Triggering Artifact Discovery Using Webhooks

If your cluster contains many Warehouse resources, which periodically poll artifact repositories, or if developers have configured any of those Warehouses poorly, you may have elected to reduce the frequency with which all Warehouses execute their artifact discovery processes (i.e. You may have elected to increase the minimum polling interval. See Common Configurations. )

If you have done this, it may have relieved degraded performance and helped to avoid encountering rate limits, but it will have been accompanied by the undesired side effect of increasing the average time required for every Warehouse to notice new artifacts. This can be overcome by configuring repositories to alert Kargo to the presence of new artifacts via webhooks.

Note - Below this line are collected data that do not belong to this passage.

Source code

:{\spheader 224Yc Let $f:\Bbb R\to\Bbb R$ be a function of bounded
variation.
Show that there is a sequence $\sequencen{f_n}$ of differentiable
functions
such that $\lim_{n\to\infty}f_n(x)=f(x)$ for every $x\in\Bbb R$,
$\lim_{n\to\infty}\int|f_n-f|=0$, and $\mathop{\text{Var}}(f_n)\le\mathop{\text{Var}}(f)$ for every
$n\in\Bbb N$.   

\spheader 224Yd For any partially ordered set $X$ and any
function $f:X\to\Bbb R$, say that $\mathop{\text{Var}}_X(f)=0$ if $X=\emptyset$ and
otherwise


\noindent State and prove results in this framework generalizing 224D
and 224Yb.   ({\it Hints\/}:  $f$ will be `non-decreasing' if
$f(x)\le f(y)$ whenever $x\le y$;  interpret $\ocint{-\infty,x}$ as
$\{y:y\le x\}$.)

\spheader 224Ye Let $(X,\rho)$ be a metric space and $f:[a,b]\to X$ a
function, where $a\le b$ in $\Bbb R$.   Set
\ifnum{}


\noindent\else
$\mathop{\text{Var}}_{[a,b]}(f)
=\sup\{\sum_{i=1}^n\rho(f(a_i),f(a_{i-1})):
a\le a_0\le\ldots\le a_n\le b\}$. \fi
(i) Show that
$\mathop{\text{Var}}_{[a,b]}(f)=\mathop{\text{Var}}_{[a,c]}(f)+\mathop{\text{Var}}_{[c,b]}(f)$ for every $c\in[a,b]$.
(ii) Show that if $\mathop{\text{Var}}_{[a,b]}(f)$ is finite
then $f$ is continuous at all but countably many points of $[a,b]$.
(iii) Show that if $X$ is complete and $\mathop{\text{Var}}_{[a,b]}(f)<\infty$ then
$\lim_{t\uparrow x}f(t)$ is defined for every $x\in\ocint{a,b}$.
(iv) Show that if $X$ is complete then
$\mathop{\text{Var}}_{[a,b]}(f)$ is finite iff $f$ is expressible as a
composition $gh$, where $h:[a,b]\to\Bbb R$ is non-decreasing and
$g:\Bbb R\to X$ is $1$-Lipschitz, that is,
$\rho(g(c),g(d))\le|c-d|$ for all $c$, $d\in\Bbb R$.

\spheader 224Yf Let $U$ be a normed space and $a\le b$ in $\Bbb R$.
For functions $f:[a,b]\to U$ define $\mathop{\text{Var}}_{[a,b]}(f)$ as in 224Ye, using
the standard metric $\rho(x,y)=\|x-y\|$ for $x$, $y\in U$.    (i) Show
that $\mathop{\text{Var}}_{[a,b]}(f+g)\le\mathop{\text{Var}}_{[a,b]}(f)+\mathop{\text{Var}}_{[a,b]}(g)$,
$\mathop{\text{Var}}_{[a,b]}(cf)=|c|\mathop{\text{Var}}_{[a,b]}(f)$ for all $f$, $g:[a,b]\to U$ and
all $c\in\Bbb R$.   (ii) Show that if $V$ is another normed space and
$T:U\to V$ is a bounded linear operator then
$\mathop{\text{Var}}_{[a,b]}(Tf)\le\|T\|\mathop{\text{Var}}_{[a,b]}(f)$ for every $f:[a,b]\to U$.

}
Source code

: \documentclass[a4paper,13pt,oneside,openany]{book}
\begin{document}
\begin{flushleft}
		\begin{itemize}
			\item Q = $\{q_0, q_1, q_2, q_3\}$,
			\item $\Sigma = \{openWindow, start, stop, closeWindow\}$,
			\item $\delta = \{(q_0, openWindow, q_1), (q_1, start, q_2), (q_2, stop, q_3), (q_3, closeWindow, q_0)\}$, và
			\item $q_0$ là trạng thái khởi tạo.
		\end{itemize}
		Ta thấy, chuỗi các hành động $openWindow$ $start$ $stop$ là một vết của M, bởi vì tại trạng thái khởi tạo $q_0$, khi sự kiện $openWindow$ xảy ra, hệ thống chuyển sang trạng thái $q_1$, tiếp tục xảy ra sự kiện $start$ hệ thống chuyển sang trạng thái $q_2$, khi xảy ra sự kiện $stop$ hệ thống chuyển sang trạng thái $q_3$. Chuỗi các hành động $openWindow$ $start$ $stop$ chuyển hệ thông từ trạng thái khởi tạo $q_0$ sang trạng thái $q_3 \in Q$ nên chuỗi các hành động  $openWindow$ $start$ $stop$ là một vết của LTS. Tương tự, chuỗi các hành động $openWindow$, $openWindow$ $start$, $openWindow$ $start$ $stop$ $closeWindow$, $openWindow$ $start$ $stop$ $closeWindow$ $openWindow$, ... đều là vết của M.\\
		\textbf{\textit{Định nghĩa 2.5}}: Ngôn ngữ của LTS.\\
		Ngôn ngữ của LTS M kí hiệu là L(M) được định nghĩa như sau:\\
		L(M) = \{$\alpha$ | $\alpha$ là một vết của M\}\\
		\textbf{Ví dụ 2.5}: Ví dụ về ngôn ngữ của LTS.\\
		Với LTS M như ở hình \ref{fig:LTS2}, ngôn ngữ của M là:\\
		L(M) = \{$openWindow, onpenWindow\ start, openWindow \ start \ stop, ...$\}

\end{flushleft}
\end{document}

Developers are able to configure Kargo to listen for inbound webhook requests from various sources at the Project level, however, in an organization with many separate repositories in one (or a few) Git hosting providers or container image registries, it may make more sense for an operator to configure Kargo to listen for inbound webhook requests at the cluster level.

To illustrate, consider a GitHub organization having many repositories belonging to different teams within the organization. Each team may have their own Kargo Project(s) for self-managing their promotion pipelines. Instead of every team configuring Project level GitHub webhook receivers that may trigger artifact discovery only for their own applicable Warehouses, you, as the operator, can configure one cluster-level GitHub webhook receiver to trigger the artifact discovery process of every applicable Warehouse across all Projects.

This can be accomplished easily by updating your ClusterConfig resource's spec.webhookReceivers field. If your cluster does not already have a ClusterConfig resource, you can create one.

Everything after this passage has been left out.